Flagship connectivity projects such as Info-Sarker II and III became a "textbook case of triple rent seeking", where public investment generated long-term rent streams for an existing private duopoly.

The initiatives were often facilitated through National Priority Project status, which enabled the bypassing of legal procedures and the granting of lopsided revenue arrangements.

A major institutional failure was identified in the Bangladesh Hi-Tech Park Authority, whose mandate for innovation and industrial diversification was gradually redirected towards political spectacle and patronage.

The agency's activities increasingly followed a "logic of partisan visibility and patronage distribution", with parks and training centres launched without credible assessments of market demand, utility readiness or tenant capacity.

The task force highlights structural vulnerabilities in procurement and financial management across the ICT sector.

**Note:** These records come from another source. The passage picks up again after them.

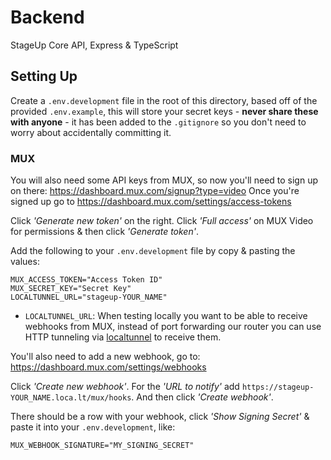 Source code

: # Backend

StageUp Core API, Express & TypeScript

## Setting Up

Create a `.env.development` file in the root of this directory, based off of the provided `.env.example`, this will store your secret keys - **never share these with anyone** - it has been added to the `.gitignore` so you don't need to worry about accidentally committing it.

### MUX

You will also need some API keys from MUX, so now you'll need to sign up on there: <https://dashboard.mux.com/signup?type=video>
Once you're signed up go to <https://dashboard.mux.com/settings/access-tokens>

Click _'Generate new token'_ on the right.
Click _'Full access'_ on MUX Video for permissions & then click _'Generate token'_.

Add the following to your `.env.development` file by copy & pasting the values:

```
MUX_ACCESS_TOKEN="Access Token ID"
MUX_SECRET_KEY="Secret Key"
LOCALTUNNEL_URL="stageup-YOUR_NAME"
```

- `LOCALTUNNEL_URL`: When testing locally you want to be able to receive webhooks from MUX, instead of port forwarding our router you can use HTTP tunneling via [localtunnel](https://localtunnel.me/) to receive them.

You'll also need to add a new webhook, go to: <https://dashboard.mux.com/settings/webhooks>

Click _'Create new webhook'_.
For the _'URL to notify'_ add `https://stageup-YOUR_NAME.loca.lt/mux/hooks`.
And then click _'Create webhook'_.

There should be a row with your webhook, click _'Show Signing Secret'_ & paste it into your `.env.development`, like:

```
MUX_WEBHOOK_SIGNATURE="MY_SIGNING_SECRET"
```
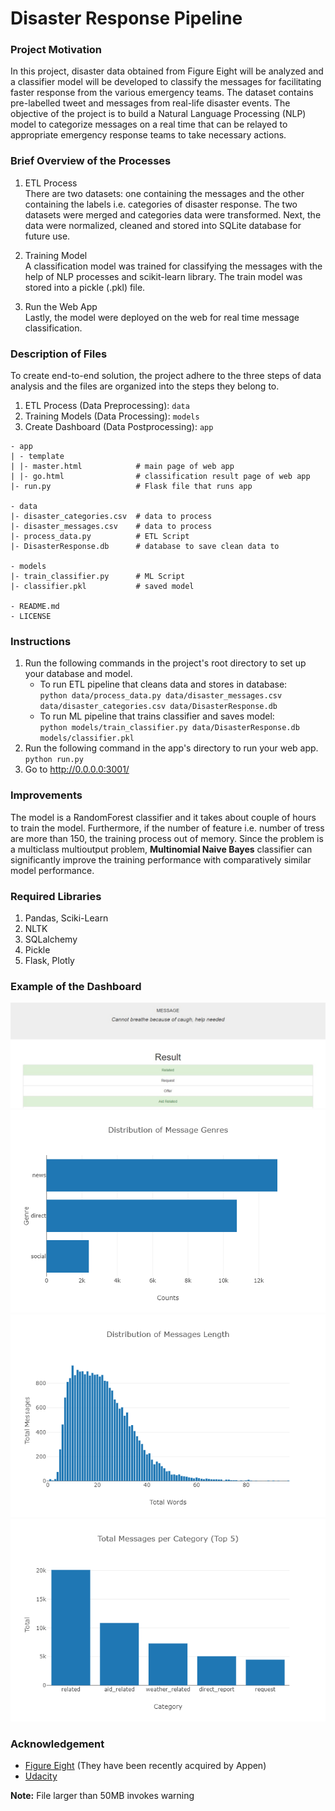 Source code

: # Disaster Response Pipeline

### Project Motivation
In this project, disaster data obtained from Figure Eight will be analyzed and a classifier model will be developed to classify the messages for facilitating faster response from the various emergency teams. The dataset contains pre-labelled tweet and messages from real-life disaster events. The objective of the project is to build a Natural Language Processing (NLP) model to categorize messages on a real time that can be relayed to appropriate emergency response teams to take necessary actions.

### Brief Overview of the Processes
1. ETL Process  
    There are two datasets: one containing the messages and the other containing the labels i.e. categories of disaster response. The two datasets were merged and categories data were transformed. Next, the data were normalized, cleaned and stored into SQLite database for future use.

2. Training Model  
    A classification model was trained for classifying the messages with the help of NLP processes and scikit-learn library. The train model was stored into a pickle (.pkl) file.

3. Run the Web App  
    Lastly, the model were deployed on the web for real time message classification.

### Description of Files
To create end-to-end solution, the project adhere to the three steps of data analysis and the files are organized into the steps they belong to.
1. ETL Process (Data Preprocessing): `data` 
2. Training Models (Data Processing): `models`
3. Create Dashboard (Data Postprocessing): `app`

```
- app
| - template
| |- master.html            # main page of web app
| |- go.html                # classification result page of web app
|- run.py                   # Flask file that runs app

- data
|- disaster_categories.csv  # data to process 
|- disaster_messages.csv    # data to process
|- process_data.py          # ETL Script
|- DisasterResponse.db      # database to save clean data to

- models
|- train_classifier.py      # ML Script
|- classifier.pkl           # saved model 

- README.md
- LICENSE
```

### Instructions
1. Run the following commands in the project's root directory to set up your database and model.  
    - To run ETL pipeline that cleans data and stores in database:  
        `python data/process_data.py data/disaster_messages.csv data/disaster_categories.csv data/DisasterResponse.db`
    - To run ML pipeline that trains classifier and saves model:  
        `python models/train_classifier.py data/DisasterResponse.db models/classifier.pkl`  
2. Run the following command in the app's directory to run your web app.  
        `python run.py`  
3. Go to http://0.0.0.0:3001/

### Improvements
The model is a RandomForest classifier and it takes about couple of hours to train the model. Furthermore, if the number of feature i.e. number of tress are more than 150, the training process out of memory. Since the problem is a multiclass multioutput problem, **Multinomial Naive Bayes** classifier can significantly improve the training performance with comparatively similar model performance.

### Required Libraries
1. Pandas, Sciki-Learn
2. NLTK
3. SQLalchemy
4. Pickle
5. Flask, Plotly

### Example of the Dashboard
![Message Classification](images/classification_result.jpg)  
![Distribution of Message Genre](images/msg_dist.png)  
![Distribution of Message Length](images/msg_len_dist.png)  
![Total Message per Category](images/msg_per_category.png)  

### Acknowledgement
- [Figure Eight](https://appen.com/) (They have been recently acquired by Appen)
- [Udacity](https://www.udacity.com/)

**Note:** File larger than 50MB invokes warning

It points to syndicates of vendors, consultants and public officials that manipulated tenders, inflated costs, duplicated services and misappropriated funds.

Analysis of hardware components proposed in more than 40 direct project proposals reveals procurement anomalies exceeding Tk 1,000 crore, driven by unnecessary equipment proposed repeatedly for procurement without operational needs and under-specified technical requirements, the report said.

Direct evidence of overpricing is also found with instances of equipment acquired at up to 2–4 times the global market value.

Connectivity projects increased dependence on private monopolies, creating public-funded networks operated through private hands and fragmented donor systems, weakening state control over core infrastructure.

The investigation found that key initiatives, including Aspire to Innovate (a2i), were built on promotional metrics rather than verifiable outcomes.

The programme's reputation as an innovation lab relied heavily on publications and potential efficiency claims, while actual performance data remained limited.

A dual-governance system allowed UNDP-affiliated consultants substantial influence over procurement and programme design, shielding decisions from domestic accountability.

Education-focused programmes such as the Sheikh Russel Digital Lab (SRDL) and School of Future showed widespread non-functionality, it said.

Many labs lacked maintenance, equipment or connectivity and school selection showed clear political bias. Independent assessments detected no measurable improvement in student outcomes that can be attributed to SRDL.

Urban digital projects, including the Digital Sylhet City Project, collapsed under political patronage, procurement capture and administrative gaps.

Wi-Fi coverage reached less than 5 percent of intended beneficiaries and no agency assumed operational responsibility.

Nine major projects showed breaches of fiduciary duty, misclassified procurement and weak data governance.

Fulfilling the original promise of Digital Bangladesh requires restoring the integrity of the institutions responsible for its delivery, the report added.